Anatomy of kdbus
With kdbus we move the D-Bus IPC system into the Linux kernel to improve performance and functionality while keeping compatibility.
Most more modern OS designs than Unix started out with a high-level IPC from the beginning, and then built the rest of the OS on top of it. Linux/Unix began with only the most basic low-level IPC primitives in place (Pipes and AF_UNIX sockets). Building on those over time various higher-level IPC systems were built, but only very few stood the test of time or became universal. On current Linux systems the best established high-level IPC layer is D-Bus. It implements a reliable message passing scheme, with access control, multicasting, filtering, introspection and supports a flexible object model.

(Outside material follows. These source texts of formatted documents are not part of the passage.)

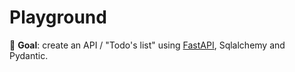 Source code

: # Playground

🎯 **Goal**: create an API / "Todo's list" using [FastAPI](https://fastapi.tiangolo.com/), Sqlalchemy and Pydantic.
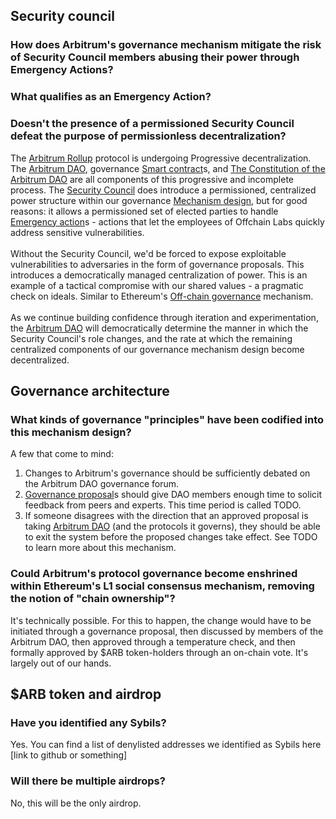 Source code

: ## Security council

### How does Arbitrum's governance mechanism mitigate the risk of Security Council members abusing their power through Emergency Actions?


### What qualifies as an Emergency Action?


### Doesn't the presence of a permissioned Security Council defeat the purpose of permissionless decentralization?
<p>The <a href="/dao-glossary#arbitrum-rollup">Arbitrum Rollup</a> protocol is undergoing Progressive decentralization. The <a href="/dao-glossary#arbitrum-dao">Arbitrum DAO</a>, governance <a href="/dao-glossary#smart-contract">Smart contract</a>s, and <a href="/dao-glossary#the-constitution-of-the-arbitrum-dao">The Constitution of the Arbitrum DAO</a> are all components of this progressive and incomplete process. The <a href="/dao-glossary#security-council">Security Council</a> does introduce a permissioned, centralized power structure within our governance <a href="/dao-glossary#mechanism-design">Mechanism design</a>, but for good reasons: it allows a permissioned set of elected parties to handle <a href="/dao-glossary#emergency-action">Emergency action</a>s - actions that let the employees of Offchain Labs quickly address sensitive vulnerabilities. <br />
<br />
Without the Security Council, we'd be forced to expose exploitable vulnerabilities to adversaries in the form of governance proposals. This introduces a democratically managed centralization of power. This is an example of a tactical compromise with our shared values - a pragmatic check on ideals. Similar to Ethereum's <a href="/dao-glossary#offchain-governance">Off-chain governance</a> mechanism.<br />
<br />
As we continue building confidence through iteration and experimentation, the <a href="/dao-glossary#arbitrum-dao">Arbitrum DAO</a> will democratically determine the manner in which the Security Council's role changes, and the rate at which the remaining centralized components of our governance mechanism design become decentralized.</p>



## Governance architecture

### What kinds of governance "principles" have been codified into this mechanism design?
<p>A few that come to mind:</p>

<p></p>

<ol><li>Changes to Arbitrum's governance should be sufficiently debated on the Arbitrum DAO governance forum.</li>
<li><a href="/dao-glossary#governance-proposal">Governance proposal</a>s should give DAO members enough time to solicit feedback from peers and experts. This time period is called TODO.</li>
<li>If someone disagrees with the direction that an approved proposal is taking <a href="/dao-glossary#arbitrum-dao">Arbitrum DAO</a> (and the protocols it governs), they should be able to exit the system before the proposed changes take effect. See TODO to learn more about this mechanism.</li>
</ol>
<p></p>



### Could Arbitrum's protocol governance become enshrined within Ethereum's L1 social consensus mechanism, removing the notion of "chain ownership"?
It's technically possible. For this to happen, the change would have to be initiated through a governance proposal, then discussed by members of the Arbitrum DAO, then approved through a temperature check, and then formally approved by $ARB token-holders through an on-chain vote. It's largely out of our hands.

## $ARB token and airdrop

### Have you identified any Sybils?
Yes. You can find a list of denylisted addresses we identified as Sybils here [link to github or something]

### Will there be multiple airdrops?
No, this will be the only airdrop.

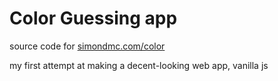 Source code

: # Color Guessing app

source code for [simondmc.com/color](https://simondmc.com/color)

my first attempt at making a decent-looking web app, vanilla js
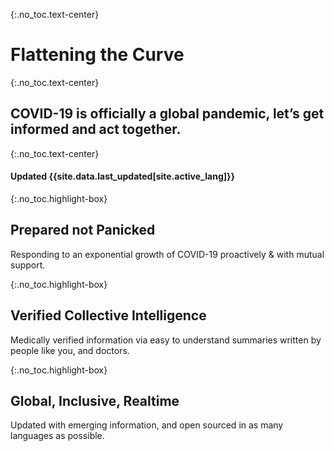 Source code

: {:.no_toc.text-center}
# Flattening the Curve

{:.no_toc.text-center}
## COVID-19 is officially a global pandemic, let’s get informed and act together.

{:.no_toc.text-center}
#### Updated {{site.data.last_updated[site.active_lang]}}

{:.no_toc.highlight-box}
## Prepared not Panicked
Responding to an exponential growth of COVID-19 proactively & with mutual support. 

{:.no_toc.highlight-box}
## Verified Collective Intelligence
Medically verified information via easy to understand summaries written by people like you, and doctors. 

{:.no_toc.highlight-box}
## Global, Inclusive, Realtime
Updated with emerging information, and open sourced in as many languages as possible.
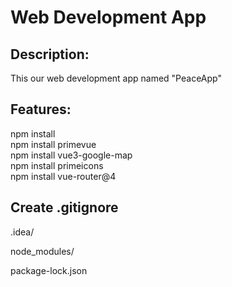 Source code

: # Web Development App
## Description:
This our web development app named  "PeaceApp"

## Features:
npm install <br>
npm install primevue <br>
npm install vue3-google-map <br>
npm install primeicons <br>
npm install vue-router@4 <br>

## Create .gitignore
.idea/

node_modules/

package-lock.json
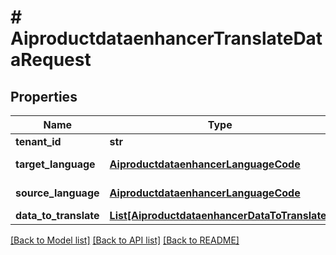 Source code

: # # AiproductdataenhancerTranslateDataRequest


## Properties 


Name | Type | Description | Notes
------------ | ------------- | ------------- | -------------
**tenant_id**| **str** |   | [optional]
**target_language**| [**AiproductdataenhancerLanguageCode**](AiproductdataenhancerLanguageCode.md) |  for more information please, see Model/AiproductdataenhancerLanguageCode.php  | [optional]
**source_language**| [**AiproductdataenhancerLanguageCode**](AiproductdataenhancerLanguageCode.md) |  for more information please, see Model/AiproductdataenhancerLanguageCode.php  | [optional]
**data_to_translate**| [**List[AiproductdataenhancerDataToTranslate]**](AiproductdataenhancerDataToTranslate.md) |   | [optional]


[[Back to Model list]](../../README.md#models) [[Back to API list]](../../README.md#endpoints) [[Back to README]](../../README.md)

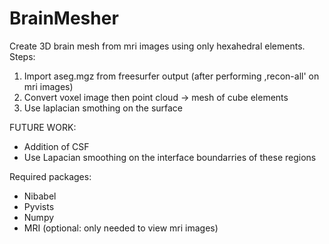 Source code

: # BrainMesher

Create 3D brain mesh from mri images using only hexahedral elements.
Steps:
1. Import aseg.mgz from freesurfer output (after performing ,recon-all' on mri images)
2. Convert voxel image then point cloud -> mesh of cube elements
3. Use laplacian smothing on the surface

FUTURE WORK: 
- Addition of CSF
- Use Lapacian smoothing on the interface boundarries of these regions

Required packages:
- Nibabel
- Pyvists
- Numpy
- MRI (optional: only needed to view mri images)

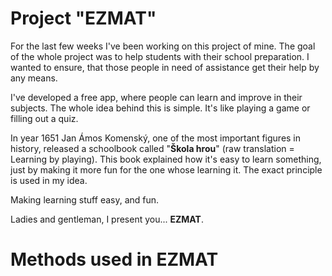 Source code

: # Project "EZMAT"

For the last few weeks I've been working on this project of mine. The goal of the whole project was to help students with their school preparation. I wanted to ensure, that those people in need of assistance get their help by any means. 

I've developed a free app, where people can learn and improve in their subjects. The whole idea behind this is simple. It's like playing a game or filling out a quiz. 

In year 1651 Jan Ámos Komenský, one of the most important figures in history, released a schoolbook called "__Škola hrou__" (raw translation = Learning by playing). This book explained how it's easy to learn something, just by making it more fun for the one whose learning it. The exact principle is used in my idea. 

Making learning stuff easy, and fun. 

Ladies and gentleman, I present you... __EZMAT__.


# Methods used in EZMAT

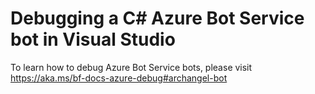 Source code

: # Debugging a C# Azure Bot Service bot in Visual Studio 

To learn how to debug Azure Bot Service bots, please visit https://aka.ms/bf-docs-azure-debug#archangel-bot
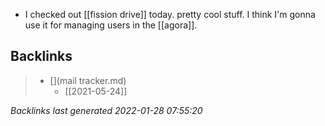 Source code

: - I checked out [[fission drive]] today. pretty cool stuff. I think I'm gonna use it for managing users in the [[agora]]. 



## Backlinks

> - [](mail tracker.md)
>   - [[2021-05-24]]

_Backlinks last generated 2022-01-28 07:55:20_
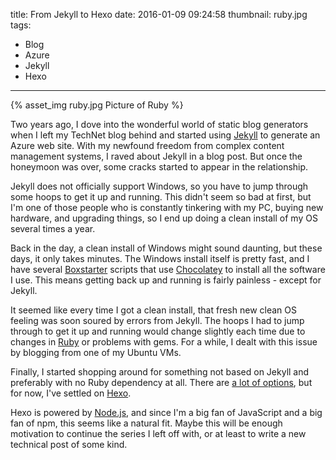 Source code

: title: From Jekyll to Hexo
date: 2016-01-09 09:24:58
thumbnail: ruby.jpg
tags:
- Blog
- Azure
- Jekyll
- Hexo
---
{% asset_img ruby.jpg Picture of Ruby %}

Two years ago, I dove into the wonderful world of static blog generators when I left my TechNet blog behind and started using [Jekyll](http://jekyllrb.com/) to generate an Azure web site. With my newfound freedom from complex content management systems, I raved about Jekyll in a blog post. But once the honeymoon was over, some cracks started to appear in the relationship. 

Jekyll does not officially support Windows, so you have to jump through some hoops to get it up and running. This didn't seem so bad at first, but I'm one of those people who is constantly tinkering with my PC, buying new hardware, and upgrading things, so I end up doing a clean install of my OS several times a year.

Back in the day, a clean install of Windows might sound daunting, but these days, it only takes minutes. The Windows install itself is pretty fast, and I have several [Boxstarter](http://boxstarter.org/) scripts that use [Chocolatey](https://chocolatey.org/) to install all the software I use. This means getting back up and running is fairly painless - except for Jekyll.

It seemed like every time I got a clean install, that fresh new clean OS feeling was soon soured by errors from Jekyll. The hoops I had to jump through to get it up and running would change slightly each time due to changes in [Ruby](https://www.ruby-lang.org) or problems with gems. For a while, I dealt with this issue by blogging from one of my Ubuntu VMs.

Finally, I started shopping around for something not based on Jekyll and preferably with no Ruby dependency at all. There are [a lot of options](https://www.staticgen.com/), but for now, I've settled on [Hexo](https://hexo.io).

Hexo is powered by [Node.js](https://nodejs.org/), and since I'm a big fan of JavaScript and a big fan of npm, this seems like a natural fit. Maybe this will be enough motivation to continue the series I left off with, or at least to write a new technical post of some kind. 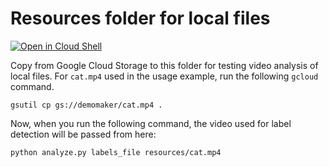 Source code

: # Resources folder for local files

[![Open in Cloud Shell][shell_img]][shell_link]

[shell_img]: http://gstatic.com/cloudssh/images/open-btn.png
[shell_link]: https://console.cloud.google.com/cloudshell/open?git_repo=https://github.com/GoogleCloudPlatform/python-docs-samples&page=editor&open_in_editor=video/cloud-client/analyze/resources/README.md

Copy from Google Cloud Storage to this folder for testing video analysis
of local files. For `cat.mp4` used in the usage example, run the following
`gcloud` command.

    gsutil cp gs://demomaker/cat.mp4 .

Now, when you run the following command, the video used for label detection
will be passed from here:

    python analyze.py labels_file resources/cat.mp4

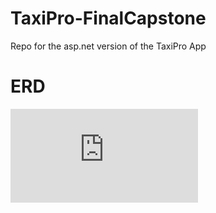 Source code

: # TaxiPro-FinalCapstone
Repo for the asp.net version of the TaxiPro App

# ERD
![Entity Relationship Diagram](https://github.com/lissagoforth/TaxiPro-FinalCapstone/TaxiProERD.xml?raw=true "TaxiPro ERD")
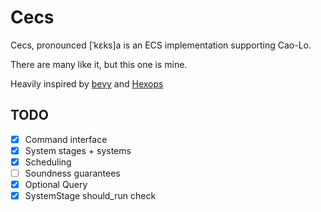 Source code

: # Cecs

Cecs, pronounced [ˈkɛks]a is an ECS implementation supporting Cao-Lo.

There are many like it, but this one is mine.

Heavily inspired by [bevy](https://bevyengine.org/) and [Hexops](https://devlog.hexops.com/2022/lets-build-ecs-part-2-databases/)

## TODO

- [x] Command interface
- [X] System stages + systems
- [X] Scheduling
- [ ] Soundness guarantees
- [x] Optional Query
- [X] SystemStage should_run check
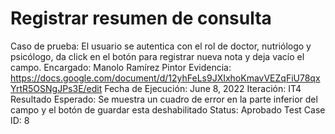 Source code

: # Registrar resumen de consulta

Caso de prueba: El usuario se autentica con el rol de doctor, nutriólogo y psicólogo, da click en el botón para registrar nueva nota y deja vacío el campo.
Encargado: Manolo Ramírez Pintor
Evidencia: https://docs.google.com/document/d/12yhFeLs9JXIxhoKmavVEZqFiU78qxYrtR5OSNgJPs3E/edit
Fecha de Ejecución: June 8, 2022
Iteración: IT4
Resultado Esperado: Se muestra un cuadro de error en la parte inferior del campo y el botón de guardar esta deshabilitado
Status: Aprobado
Test Case ID: 8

D-Bus is a powerful design. However, being mostly a userspace solution its latency and throughput are not ideal. A full transaction consisting of method call and method reply requires 10 (!) copy operations for the messages passed. It is only useful for transfer of control messages, and not capable of streaming larger amounts of data.
In this talk I'd like to discuss the "kdbus" IPC system, a kernel implementation of the D-Bus logic and its userspace side. "kdbus" takes the concepts of classic D-Bus but makes them more universally useful, reducing latency and roundtrips, and increasing bandwidth, even covering streaming usecases. (For comparison, with kdbus, a full transaction takes only 2 copy operations, even supporting zero-copy for large messages). I'll discuss the lessons we learnt from Android's binder, Solaris' doors IPC system, and Mach's port scheme. We'll discuss how we implemented a reliable (though probabilistic) multicasting scheme, and the tricks we used in userspace to make transparent zero-copy work, without compromising on security, and providing compatibility with classic D-Bus.
kdbus might soon show up in your favourite distribution as part of the systemd package, please attend if you want to know more about the ideas behind it.